*Study material*:
+++++

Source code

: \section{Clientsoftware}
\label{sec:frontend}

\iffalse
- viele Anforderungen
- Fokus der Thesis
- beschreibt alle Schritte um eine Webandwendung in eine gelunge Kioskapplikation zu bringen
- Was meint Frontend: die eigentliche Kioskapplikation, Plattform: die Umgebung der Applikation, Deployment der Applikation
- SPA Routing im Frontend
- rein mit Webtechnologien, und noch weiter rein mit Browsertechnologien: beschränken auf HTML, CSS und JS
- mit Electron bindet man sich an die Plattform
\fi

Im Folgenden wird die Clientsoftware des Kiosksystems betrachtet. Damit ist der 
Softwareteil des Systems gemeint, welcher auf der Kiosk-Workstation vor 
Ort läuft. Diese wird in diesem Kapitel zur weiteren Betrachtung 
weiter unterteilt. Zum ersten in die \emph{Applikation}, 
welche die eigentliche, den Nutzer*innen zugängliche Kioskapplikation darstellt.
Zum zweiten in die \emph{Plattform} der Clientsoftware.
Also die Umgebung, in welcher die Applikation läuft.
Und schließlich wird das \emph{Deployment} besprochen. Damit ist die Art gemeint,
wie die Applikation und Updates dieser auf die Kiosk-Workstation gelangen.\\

+++++

*Goal of the exercise*: Going line by line, set down the data above exactly as given.

*Final answer*:
Source code

: \section{Clientsoftware}
\label{sec:frontend}

\iffalse
- viele Anforderungen
- Fokus der Thesis
- beschreibt alle Schritte um eine Webandwendung in eine gelunge Kioskapplikation zu bringen
- Was meint Frontend: die eigentliche Kioskapplikation, Plattform: die Umgebung der Applikation, Deployment der Applikation
- SPA Routing im Frontend
- rein mit Webtechnologien, und noch weiter rein mit Browsertechnologien: beschränken auf HTML, CSS und JS
- mit Electron bindet man sich an die Plattform
\fi

Im Folgenden wird die Clientsoftware des Kiosksystems betrachtet. Damit ist der 
Softwareteil des Systems gemeint, welcher auf der Kiosk-Workstation vor 
Ort läuft. Diese wird in diesem Kapitel zur weiteren Betrachtung 
weiter unterteilt. Zum ersten in die \emph{Applikation}, 
welche die eigentliche, den Nutzer*innen zugängliche Kioskapplikation darstellt.
Zum zweiten in die \emph{Plattform} der Clientsoftware.
Also die Umgebung, in welcher die Applikation läuft.
Und schließlich wird das \emph{Deployment} besprochen. Damit ist die Art gemeint,
wie die Applikation und Updates dieser auf die Kiosk-Workstation gelangen.\\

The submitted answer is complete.